TASK DESCRIPTION
Look through the data below. Pick out the lines holding the string "sync".

DATA FOR REVIEW
-.-.-
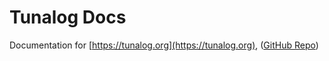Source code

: # Tunalog Docs

Documentation for [https://tunalog.org](https://tunalog.org), ([GitHub Repo](https://github.com/caris-events/tunalog))
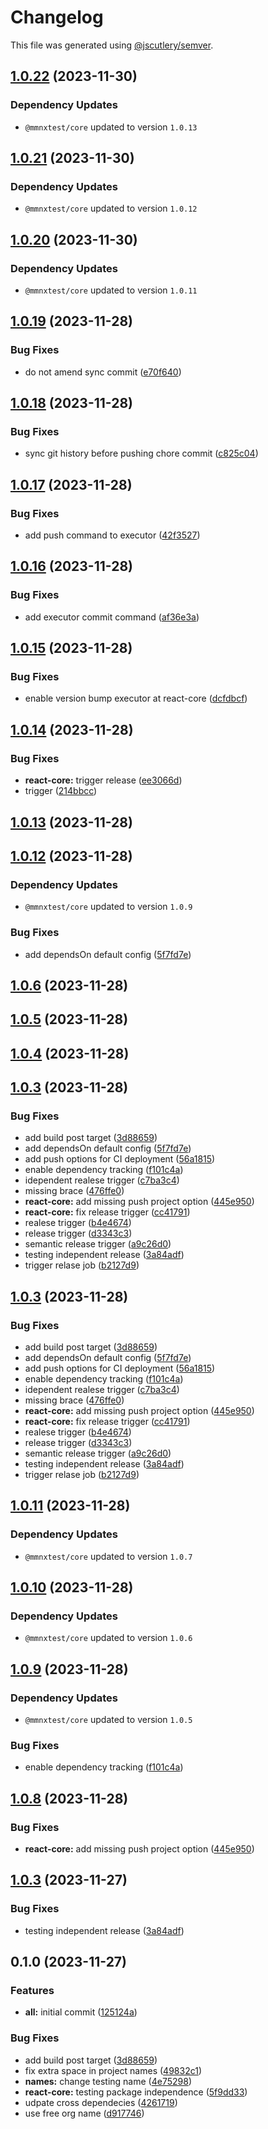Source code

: # Changelog

This file was generated using [@jscutlery/semver](https://github.com/jscutlery/semver).

## [1.0.22](https://github.com/Hyperkid123/nxtesting/compare/@mmnxtest/react-core-1.0.21...@mmnxtest/react-core-1.0.22) (2023-11-30)

### Dependency Updates

* `@mmnxtest/core` updated to version `1.0.13`
## [1.0.21](https://github.com/Hyperkid123/nxtesting/compare/@mmnxtest/react-core-1.0.20...@mmnxtest/react-core-1.0.21) (2023-11-30)

### Dependency Updates

* `@mmnxtest/core` updated to version `1.0.12`
## [1.0.20](https://github.com/Hyperkid123/nxtesting/compare/@mmnxtest/react-core-1.0.19...@mmnxtest/react-core-1.0.20) (2023-11-30)

### Dependency Updates

* `@mmnxtest/core` updated to version `1.0.11`
## [1.0.19](https://github.com/Hyperkid123/nxtesting/compare/@mmnxtest/react-core-1.0.18...@mmnxtest/react-core-1.0.19) (2023-11-28)


### Bug Fixes

* do not amend sync commit ([e70f640](https://github.com/Hyperkid123/nxtesting/commit/e70f640732a76d920e797f428b279bb1a598e4f6))

## [1.0.18](https://github.com/Hyperkid123/nxtesting/compare/@mmnxtest/react-core-1.0.17...@mmnxtest/react-core-1.0.18) (2023-11-28)


### Bug Fixes

* sync git history before pushing chore commit ([c825c04](https://github.com/Hyperkid123/nxtesting/commit/c825c04a3ab9684aca8c60b8783e0db681fa45b5))

## [1.0.17](https://github.com/Hyperkid123/nxtesting/compare/@mmnxtest/react-core-1.0.16...@mmnxtest/react-core-1.0.17) (2023-11-28)


### Bug Fixes

* add push command to executor ([42f3527](https://github.com/Hyperkid123/nxtesting/commit/42f35278b79366f4228c931bb8a65cefba5d5342))

## [1.0.16](https://github.com/Hyperkid123/nxtesting/compare/@mmnxtest/react-core-1.0.15...@mmnxtest/react-core-1.0.16) (2023-11-28)


### Bug Fixes

* add executor commit command ([af36e3a](https://github.com/Hyperkid123/nxtesting/commit/af36e3a20387c121467815058d8ef3aa3339826d))

## [1.0.15](https://github.com/Hyperkid123/nxtesting/compare/@mmnxtest/react-core-1.0.14...@mmnxtest/react-core-1.0.15) (2023-11-28)


### Bug Fixes

* enable version bump executor at react-core ([dcfdbcf](https://github.com/Hyperkid123/nxtesting/commit/dcfdbcf7929d0afeddea4f398d7061ad79a4134a))

## [1.0.14](https://github.com/Hyperkid123/nxtesting/compare/@mmnxtest/react-core-1.0.13...@mmnxtest/react-core-1.0.14) (2023-11-28)


### Bug Fixes

* **react-core:** trigger release ([ee3066d](https://github.com/Hyperkid123/nxtesting/commit/ee3066d458193fd23658d32d40d310f76e27c635))
* trigger ([214bbcc](https://github.com/Hyperkid123/nxtesting/commit/214bbcc05d0c54ce33edf3e05b7c530cbc0cf4a5))

## [1.0.13](https://github.com/Hyperkid123/nxtesting/compare/@mmnxtest/react-core-1.0.12...@mmnxtest/react-core-1.0.13) (2023-11-28)

## [1.0.12](https://github.com/Hyperkid123/nxtesting/compare/@mmnxtest/react-core-1.0.11...@mmnxtest/react-core-1.0.12) (2023-11-28)

### Dependency Updates

* `@mmnxtest/core` updated to version `1.0.9`

### Bug Fixes

* add dependsOn default config ([5f7fd7e](https://github.com/Hyperkid123/nxtesting/commit/5f7fd7e295f0b6db624a7fcdd3ee5add3dd645d5))

## [1.0.6](https://github.com/Hyperkid123/nxtesting/compare/v1.0.5...v1.0.6) (2023-11-28)

## [1.0.5](https://github.com/Hyperkid123/nxtesting/compare/v1.0.4...v1.0.5) (2023-11-28)

## [1.0.4](https://github.com/Hyperkid123/nxtesting/compare/v1.0.3...v1.0.4) (2023-11-28)

## [1.0.3](https://github.com/Hyperkid123/nxtesting/compare/v1.0.2...v1.0.3) (2023-11-28)


### Bug Fixes

* add build post target ([3d88659](https://github.com/Hyperkid123/nxtesting/commit/3d886599e905ec21bdeca96f67f050dc43087435))
* add dependsOn default config ([5f7fd7e](https://github.com/Hyperkid123/nxtesting/commit/5f7fd7e295f0b6db624a7fcdd3ee5add3dd645d5))
* add push options for CI deployment ([56a1815](https://github.com/Hyperkid123/nxtesting/commit/56a18155d9dac9040feb2cb53b67fcb014781904))
* enable dependency tracking ([f101c4a](https://github.com/Hyperkid123/nxtesting/commit/f101c4acc4db78180f2c79f790c6aa01a4bdf7c0))
* idependent realese trigger ([c7ba3c4](https://github.com/Hyperkid123/nxtesting/commit/c7ba3c409151385a27dc23965d927b34e98dcf64))
* missing brace ([476ffe0](https://github.com/Hyperkid123/nxtesting/commit/476ffe085ef9b33934571bde3de49a458d6d582c))
* **react-core:** add missing push project option ([445e950](https://github.com/Hyperkid123/nxtesting/commit/445e9508d23398d084bbd9d2b24188d0343e4baa))
* **react-core:** fix release trigger ([cc41791](https://github.com/Hyperkid123/nxtesting/commit/cc41791e54c6d9325602cb88483b6aa5dd5c4fcc))
* realese trigger ([b4e4674](https://github.com/Hyperkid123/nxtesting/commit/b4e467422dad6a20de7f91c7ac96848bb01343ad))
* release trigger ([d3343c3](https://github.com/Hyperkid123/nxtesting/commit/d3343c3b4e078ed0cb61dfb102f9acf34539acec))
* semantic release trigger ([a9c26d0](https://github.com/Hyperkid123/nxtesting/commit/a9c26d00929ade8e1e923119c320199fe8505f67))
* testing independent release ([3a84adf](https://github.com/Hyperkid123/nxtesting/commit/3a84adf7891c5949623eed4433bd69b322d014b7))
* trigger relase job ([b2127d9](https://github.com/Hyperkid123/nxtesting/commit/b2127d98f66b2e8881c9562e383c3f0da085d297))

## [1.0.3](https://github.com/Hyperkid123/nxtesting/compare/v1.0.2...v1.0.3) (2023-11-28)


### Bug Fixes

* add build post target ([3d88659](https://github.com/Hyperkid123/nxtesting/commit/3d886599e905ec21bdeca96f67f050dc43087435))
* add dependsOn default config ([5f7fd7e](https://github.com/Hyperkid123/nxtesting/commit/5f7fd7e295f0b6db624a7fcdd3ee5add3dd645d5))
* add push options for CI deployment ([56a1815](https://github.com/Hyperkid123/nxtesting/commit/56a18155d9dac9040feb2cb53b67fcb014781904))
* enable dependency tracking ([f101c4a](https://github.com/Hyperkid123/nxtesting/commit/f101c4acc4db78180f2c79f790c6aa01a4bdf7c0))
* idependent realese trigger ([c7ba3c4](https://github.com/Hyperkid123/nxtesting/commit/c7ba3c409151385a27dc23965d927b34e98dcf64))
* missing brace ([476ffe0](https://github.com/Hyperkid123/nxtesting/commit/476ffe085ef9b33934571bde3de49a458d6d582c))
* **react-core:** add missing push project option ([445e950](https://github.com/Hyperkid123/nxtesting/commit/445e9508d23398d084bbd9d2b24188d0343e4baa))
* **react-core:** fix release trigger ([cc41791](https://github.com/Hyperkid123/nxtesting/commit/cc41791e54c6d9325602cb88483b6aa5dd5c4fcc))
* realese trigger ([b4e4674](https://github.com/Hyperkid123/nxtesting/commit/b4e467422dad6a20de7f91c7ac96848bb01343ad))
* release trigger ([d3343c3](https://github.com/Hyperkid123/nxtesting/commit/d3343c3b4e078ed0cb61dfb102f9acf34539acec))
* semantic release trigger ([a9c26d0](https://github.com/Hyperkid123/nxtesting/commit/a9c26d00929ade8e1e923119c320199fe8505f67))
* testing independent release ([3a84adf](https://github.com/Hyperkid123/nxtesting/commit/3a84adf7891c5949623eed4433bd69b322d014b7))
* trigger relase job ([b2127d9](https://github.com/Hyperkid123/nxtesting/commit/b2127d98f66b2e8881c9562e383c3f0da085d297))

## [1.0.11](https://github.com/Hyperkid123/nxtesting/compare/@mmnxtest/react-core-1.0.10...@mmnxtest/react-core-1.0.11) (2023-11-28)

### Dependency Updates

* `@mmnxtest/core` updated to version `1.0.7`
## [1.0.10](https://github.com/Hyperkid123/nxtesting/compare/@mmnxtest/react-core-1.0.9...@mmnxtest/react-core-1.0.10) (2023-11-28)

### Dependency Updates

* `@mmnxtest/core` updated to version `1.0.6`
## [1.0.9](https://github.com/Hyperkid123/nxtesting/compare/@mmnxtest/react-core-1.0.8...@mmnxtest/react-core-1.0.9) (2023-11-28)

### Dependency Updates

* `@mmnxtest/core` updated to version `1.0.5`

### Bug Fixes

* enable dependency tracking ([f101c4a](https://github.com/Hyperkid123/nxtesting/commit/f101c4acc4db78180f2c79f790c6aa01a4bdf7c0))

## [1.0.8](https://github.com/Hyperkid123/nxtesting/compare/@mmnxtest/react-core-1.0.7...@mmnxtest/react-core-1.0.8) (2023-11-28)


### Bug Fixes

* **react-core:** add missing push project option ([445e950](https://github.com/Hyperkid123/nxtesting/commit/445e9508d23398d084bbd9d2b24188d0343e4baa))

## [1.0.3](https://github.com/Hyperkid123/nxtesting/compare/@mmnxtest/react-core-1.0.2...@mmnxtest/react-core-1.0.3) (2023-11-27)


### Bug Fixes

* testing independent release ([3a84adf](https://github.com/Hyperkid123/nxtesting/commit/3a84adf7891c5949623eed4433bd69b322d014b7))

## 0.1.0 (2023-11-27)


### Features

* **all:** initial commit ([125124a](https://github.com/Hyperkid123/nxtesting/commit/125124a52f6c026740879cf4ca2afdffe152afb6))


### Bug Fixes

* add build post target ([3d88659](https://github.com/Hyperkid123/nxtesting/commit/3d886599e905ec21bdeca96f67f050dc43087435))
* fix extra space in project names ([49832c1](https://github.com/Hyperkid123/nxtesting/commit/49832c150e0b535044bd0d60cbc427a4e4eed2b1))
* **names:** change testing name ([4e75298](https://github.com/Hyperkid123/nxtesting/commit/4e75298228ce9ac5a13c9cd396bdcf301adfd636))
* **react-core:** testing package independence ([5f9dd33](https://github.com/Hyperkid123/nxtesting/commit/5f9dd332433306abc10943f96dd58cf1e5fb7f93))
* udpate cross dependecies ([4261719](https://github.com/Hyperkid123/nxtesting/commit/42617196da7972f8a9db499860949fe41589da46))
* use free org name ([d917746](https://github.com/Hyperkid123/nxtesting/commit/d9177460ebeef193190b21ecc3a2c819674882a2))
-.-.-
THE COMPLETED TASK
* do not amend sync commit ([e70f640](https://github.com/Hyperkid123/nxtesting/commit/e70f640732a76d920e797f428b279bb1a598e4f6))
* sync git history before pushing chore commit ([c825c04](https://github.com/Hyperkid123/nxtesting/commit/c825c04a3ab9684aca8c60b8783e0db681fa45b5))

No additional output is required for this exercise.